Since physical education was introduced in public schools in the 19th century it has been loved and dreaded equally by students, but dodge ball, jumping jacks and rope climbing are falling by the wayside in an era of computerized learning and testing. That doesn’t have to be so because there are a tremendous number of digital resources to balance a healthy mind with a healthy body at school. These three services can get everyone out of their chairs and running around.
Focused Fitness’s Five for Life program is an all-inclusive way to get elementary, middle and high school students up out of their seats and be more active at school. It has everything from a full phys-ed curriculum that’s chock full of activities to nutrition lessons that can make students into more-thoughtful eaters. Five for Life has an extensive video library for teaching about health, fitness and proper exercise technique.

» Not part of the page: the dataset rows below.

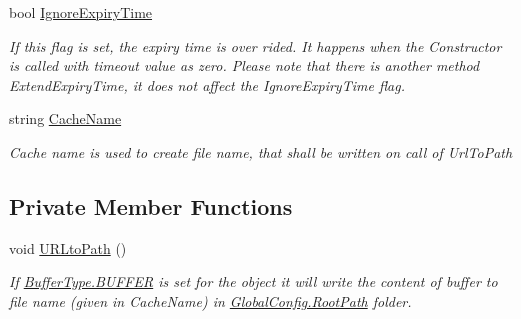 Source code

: \begin{DoxyCompactItemize}
bool \mbox{\hyperlink{class_concord_1_1_c3_http_module_1_1_http_response_buffer_aeb642c055b040fe5d7f04e58a1b82ee4}{Ignore\+Expiry\+Time}}
\begin{DoxyCompactList}\small\item\em If this flag is set, the expiry time is over rided. It happens when the Constructor is called with timeout value as zero. Please note that there is another method Extend\+Expiry\+Time, it does not affect the Ignore\+Expiry\+Time flag. \end{DoxyCompactList}\item 
string \mbox{\hyperlink{class_concord_1_1_c3_http_module_1_1_http_response_buffer_a15fcb356f7318119513be34b11b9f6d6}{Cache\+Name}}
\begin{DoxyCompactList}\small\item\em Cache name is used to create file name, that shall be written on call of Url\+To\+Path \end{DoxyCompactList}\end{DoxyCompactItemize}
\subsection*{Private Member Functions}
\begin{DoxyCompactItemize}
\item 
void \mbox{\hyperlink{class_concord_1_1_c3_http_module_1_1_http_response_buffer_afa05ddc467a347089e0e0f5d7dea8a4c}{U\+R\+Lto\+Path}} ()
\begin{DoxyCompactList}\small\item\em If \mbox{\hyperlink{class_concord_1_1_c3_http_module_1_1_http_response_buffer_a34a310395d4f4472b24cf6da3fc3ab82a17de626bcae5109bb2f7a66dfc4a8a1d}{Buffer\+Type.\+B\+U\+F\+F\+ER}} is set for the object it will write the content of buffer to file name (given in Cache\+Name) in \mbox{\hyperlink{class_concord_1_1_c3_http_module_1_1_global_config_a21a3589b22cff498ecd2828fdecf1213}{Global\+Config.\+Root\+Path}} folder. \end{DoxyCompactList}\end{DoxyCompactItemize}
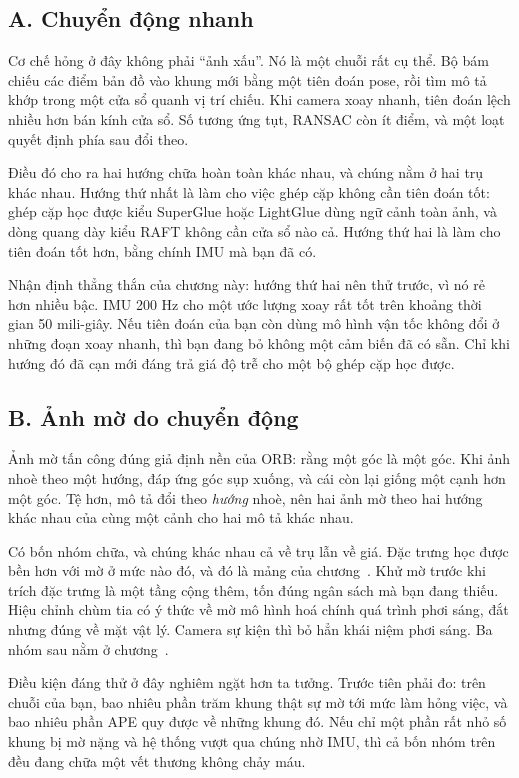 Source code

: \documentclass[../../deep_learning.tex]{subfiles}
\begin{document}
\subsection{A. Chuyển động nhanh}
Cơ chế hỏng ở đây không phải ``ảnh xấu''. Nó là một chuỗi rất cụ thể. Bộ bám chiếu các điểm bản đồ vào khung mới bằng một tiên đoán pose, rồi tìm mô tả khớp trong một cửa sổ quanh vị trí chiếu. Khi camera xoay nhanh, tiên đoán lệch nhiều hơn bán kính cửa sổ. Số tương ứng tụt, RANSAC còn ít điểm, và một loạt quyết định phía sau đổi theo.

Điều đó cho ra hai hướng chữa hoàn toàn khác nhau, và chúng nằm ở hai trụ khác nhau. Hướng thứ nhất là làm cho việc ghép cặp không cần tiên đoán tốt: ghép cặp học được kiểu SuperGlue hoặc LightGlue dùng ngữ cảnh toàn ảnh, và dòng quang dày kiểu RAFT \cite{teed2020raft} không cần cửa sổ nào cả. Hướng thứ hai là làm cho tiên đoán tốt hơn, bằng chính IMU mà bạn đã có.

Nhận định thẳng thắn của chương này: hướng thứ hai nên thử trước, vì nó rẻ hơn nhiều bậc. IMU 200 Hz cho một ước lượng xoay rất tốt trên khoảng thời gian 50 mili-giây. Nếu tiên đoán của bạn còn dùng mô hình vận tốc không đổi ở những đoạn xoay nhanh, thì bạn đang bỏ không một cảm biến đã có sẵn. Chỉ khi hướng đó đã cạn mới đáng trả giá độ trễ cho một bộ ghép cặp học được.

\subsection{B. Ảnh mờ do chuyển động}
Ảnh mờ tấn công đúng giả định nền của ORB: rằng một góc là một góc. Khi ảnh nhoè theo một hướng, đáp ứng góc sụp xuống, và cái còn lại giống một cạnh hơn một góc. Tệ hơn, mô tả đổi theo \emph{hướng} nhoè, nên hai ảnh mờ theo hai hướng khác nhau của cùng một cảnh cho hai mô tả khác nhau.

Có bốn nhóm chữa, và chúng khác nhau cả về trụ lẫn về giá. Đặc trưng học được bền hơn với mờ ở mức nào đó, và đó là mảng của chương~. Khử mờ trước khi trích đặc trưng là một tầng cộng thêm, tốn đúng ngân sách mà bạn đang thiếu. Hiệu chỉnh chùm tia có ý thức về mờ mô hình hoá chính quá trình phơi sáng, đắt nhưng đúng về mặt vật lý. Camera sự kiện thì bỏ hẳn khái niệm phơi sáng. Ba nhóm sau nằm ở chương~.

Điều kiện đáng thử ở đây nghiêm ngặt hơn ta tưởng. Trước tiên phải đo: trên chuỗi của bạn, bao nhiêu phần trăm khung thật sự mờ tới mức làm hỏng việc, và bao nhiêu phần APE quy được về những khung đó. Nếu chỉ một phần rất nhỏ số khung bị mờ nặng và hệ thống vượt qua chúng nhờ IMU, thì cả bốn nhóm trên đều đang chữa một vết thương không chảy máu.
\end{document}
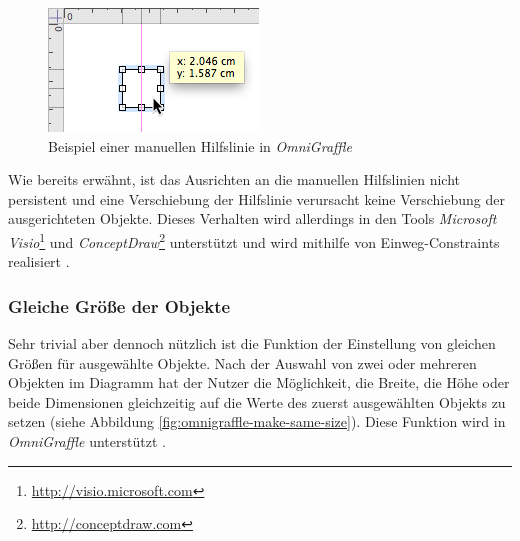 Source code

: \begin{figure}[hbt]
    \centering
    \includegraphics{assets/omnigraffle-manual-guides.png}
    \caption{Beispiel einer manuellen Hilfslinie in \textit{OmniGraffle}}
    \label{fig:omnigraffle-manual-guides}
\end{figure}

Wie bereits erwähnt, ist das Ausrichten an die manuellen Hilfslinien nicht persistent und eine Verschiebung der Hilfslinie verursacht keine Verschiebung der ausgerichteten Objekte. Dieses Verhalten wird allerdings in den Tools \textit{Microsoft Visio}\footnote{\url{http://visio.microsoft.com}} und \textit{ConceptDraw}\footnote{\url{http://conceptdraw.com}} unterstützt und wird mithilfe von Einweg-Constraints realisiert \cite[S.20]{Maier12A-Pattern-based}.

\subsubsection{Gleiche Größe der Objekte}

Sehr trivial aber dennoch nützlich ist die Funktion der Einstellung von gleichen Größen für ausgewählte Objekte. Nach der Auswahl von zwei oder mehreren Objekten im Diagramm hat der Nutzer die Möglichkeit, die Breite, die Höhe oder beide Dimensionen gleichzeitig auf die Werte des zuerst ausgewählten Objekts zu setzen (siehe Abbildung \ref{fig:omnigraffle-make-same-size}). Diese Funktion wird in \textit{OmniGraffle} unterstützt \cite{Olsen10OmniGraffle}.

There’s curriculum for elementary, middle and high schools that costs between $144 and $675.
If all you want is online classes that get kids moving, Online Gym 4 Me does the trick. There are 120 different activities available that run for 15- to 30-minutes, perfect for squeezing into a 40-minute period. There’s everything from fat-burning to yoga and pilates and even a tutorial on how to do a handstand. The program will set up a personalized workout routine with a mix of live and recorded classes. The service can be played on just about any connected screen, either individually or ion the big screen for an entire class. Annual memberships cost $4.90 per month and there’s a free two-week trial to see if it gets the sweat up. At the moment schools don’t get a discount, but the company is working on it.
ActiveEd’s Walkabouts is an interactive app that puts the physical in education for Pre-K through second grade students. It runs online so the software works on just about any connected computer and can change the way you think of gym and lessons. It’s all controlled by the Walkabout dashboard where you can create new activities, reuse old ones, look for lessons, print worksheets and manage classes and students. New activities start with picking the age group, subject and standard you want to work with. After all, it’s easier and more fulfilling to play with numbers or vowels and consonants than fill a whiteboard with them.